(Record extracts)

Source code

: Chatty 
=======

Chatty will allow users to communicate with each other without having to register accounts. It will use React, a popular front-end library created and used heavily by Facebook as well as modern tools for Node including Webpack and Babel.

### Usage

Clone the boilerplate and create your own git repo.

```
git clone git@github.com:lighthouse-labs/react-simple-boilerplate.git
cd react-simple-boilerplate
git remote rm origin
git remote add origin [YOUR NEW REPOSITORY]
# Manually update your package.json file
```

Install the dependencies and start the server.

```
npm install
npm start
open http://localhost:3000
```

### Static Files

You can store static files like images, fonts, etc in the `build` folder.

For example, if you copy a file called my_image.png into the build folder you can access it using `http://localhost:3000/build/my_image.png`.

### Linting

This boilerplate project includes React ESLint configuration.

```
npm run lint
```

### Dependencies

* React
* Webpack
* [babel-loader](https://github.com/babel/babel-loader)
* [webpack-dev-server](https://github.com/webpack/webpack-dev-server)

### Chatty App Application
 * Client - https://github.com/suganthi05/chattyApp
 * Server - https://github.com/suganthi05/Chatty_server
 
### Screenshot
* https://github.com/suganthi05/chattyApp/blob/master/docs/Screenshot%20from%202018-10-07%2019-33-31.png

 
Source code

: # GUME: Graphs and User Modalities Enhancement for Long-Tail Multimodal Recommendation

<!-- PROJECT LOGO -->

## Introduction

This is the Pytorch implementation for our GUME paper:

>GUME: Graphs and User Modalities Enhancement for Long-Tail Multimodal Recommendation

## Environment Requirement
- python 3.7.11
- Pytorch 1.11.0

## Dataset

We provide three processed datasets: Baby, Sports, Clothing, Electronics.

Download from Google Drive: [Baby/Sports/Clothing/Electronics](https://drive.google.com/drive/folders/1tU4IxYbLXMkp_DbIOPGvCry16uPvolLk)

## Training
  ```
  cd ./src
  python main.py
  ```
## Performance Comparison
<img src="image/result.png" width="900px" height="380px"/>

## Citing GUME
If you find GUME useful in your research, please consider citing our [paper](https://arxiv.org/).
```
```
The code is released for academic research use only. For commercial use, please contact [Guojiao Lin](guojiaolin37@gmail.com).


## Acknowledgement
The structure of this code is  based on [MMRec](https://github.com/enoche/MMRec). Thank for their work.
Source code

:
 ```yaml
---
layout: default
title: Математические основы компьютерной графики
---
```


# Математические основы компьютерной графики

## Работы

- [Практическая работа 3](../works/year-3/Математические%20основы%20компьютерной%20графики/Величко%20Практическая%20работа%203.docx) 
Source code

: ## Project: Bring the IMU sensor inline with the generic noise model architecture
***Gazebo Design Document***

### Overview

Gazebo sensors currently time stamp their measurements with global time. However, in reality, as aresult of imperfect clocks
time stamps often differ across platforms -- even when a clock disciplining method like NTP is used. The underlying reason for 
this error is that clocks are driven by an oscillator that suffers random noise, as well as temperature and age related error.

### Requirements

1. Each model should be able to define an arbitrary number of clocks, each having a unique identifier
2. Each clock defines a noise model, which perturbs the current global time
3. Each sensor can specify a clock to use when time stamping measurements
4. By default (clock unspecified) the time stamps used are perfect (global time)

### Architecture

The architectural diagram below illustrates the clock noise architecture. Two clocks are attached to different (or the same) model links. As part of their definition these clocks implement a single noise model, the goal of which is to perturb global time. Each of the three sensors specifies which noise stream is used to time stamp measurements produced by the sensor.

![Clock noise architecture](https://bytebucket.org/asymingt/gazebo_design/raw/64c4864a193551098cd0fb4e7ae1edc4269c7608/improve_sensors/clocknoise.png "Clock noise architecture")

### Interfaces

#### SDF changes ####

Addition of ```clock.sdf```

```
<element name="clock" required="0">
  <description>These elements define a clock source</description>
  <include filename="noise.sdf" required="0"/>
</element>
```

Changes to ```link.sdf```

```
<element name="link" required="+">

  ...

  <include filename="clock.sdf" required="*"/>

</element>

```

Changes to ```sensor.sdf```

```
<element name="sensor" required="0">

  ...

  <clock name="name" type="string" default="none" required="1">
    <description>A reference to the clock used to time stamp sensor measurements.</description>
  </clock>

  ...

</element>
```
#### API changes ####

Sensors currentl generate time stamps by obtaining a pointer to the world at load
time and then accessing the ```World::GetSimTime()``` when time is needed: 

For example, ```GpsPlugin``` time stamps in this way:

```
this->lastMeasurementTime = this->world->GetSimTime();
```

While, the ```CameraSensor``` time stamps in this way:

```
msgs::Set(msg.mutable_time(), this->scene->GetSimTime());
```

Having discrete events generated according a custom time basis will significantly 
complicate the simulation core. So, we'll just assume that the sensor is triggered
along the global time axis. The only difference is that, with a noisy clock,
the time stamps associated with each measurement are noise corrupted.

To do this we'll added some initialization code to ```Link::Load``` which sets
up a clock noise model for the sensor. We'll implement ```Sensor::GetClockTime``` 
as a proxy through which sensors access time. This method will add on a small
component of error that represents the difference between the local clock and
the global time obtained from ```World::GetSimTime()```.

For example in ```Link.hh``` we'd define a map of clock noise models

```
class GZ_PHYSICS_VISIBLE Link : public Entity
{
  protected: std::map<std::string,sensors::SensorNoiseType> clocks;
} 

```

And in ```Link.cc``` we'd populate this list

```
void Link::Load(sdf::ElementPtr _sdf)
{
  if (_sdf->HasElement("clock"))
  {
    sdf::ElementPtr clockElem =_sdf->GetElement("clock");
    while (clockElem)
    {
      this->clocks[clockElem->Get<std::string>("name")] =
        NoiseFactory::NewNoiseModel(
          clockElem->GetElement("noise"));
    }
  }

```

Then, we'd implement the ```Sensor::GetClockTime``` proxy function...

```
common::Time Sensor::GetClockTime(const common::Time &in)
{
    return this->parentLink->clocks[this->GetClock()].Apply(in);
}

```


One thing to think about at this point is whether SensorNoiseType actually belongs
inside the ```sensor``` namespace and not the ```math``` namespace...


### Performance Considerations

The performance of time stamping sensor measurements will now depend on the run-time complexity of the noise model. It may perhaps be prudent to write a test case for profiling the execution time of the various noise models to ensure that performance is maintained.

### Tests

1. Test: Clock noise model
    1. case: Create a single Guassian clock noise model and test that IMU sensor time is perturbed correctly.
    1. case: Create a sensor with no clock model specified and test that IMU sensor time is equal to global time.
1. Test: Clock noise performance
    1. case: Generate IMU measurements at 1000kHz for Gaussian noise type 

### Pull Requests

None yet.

(End Record extracts)

Pick out the lines above that hold the string "Enhancement" and show them.

: # GUME: Graphs and User Modalities Enhancement for Long-Tail Multimodal Recommendation
>GUME: Graphs and User Modalities Enhancement for Long-Tail Multimodal Recommendation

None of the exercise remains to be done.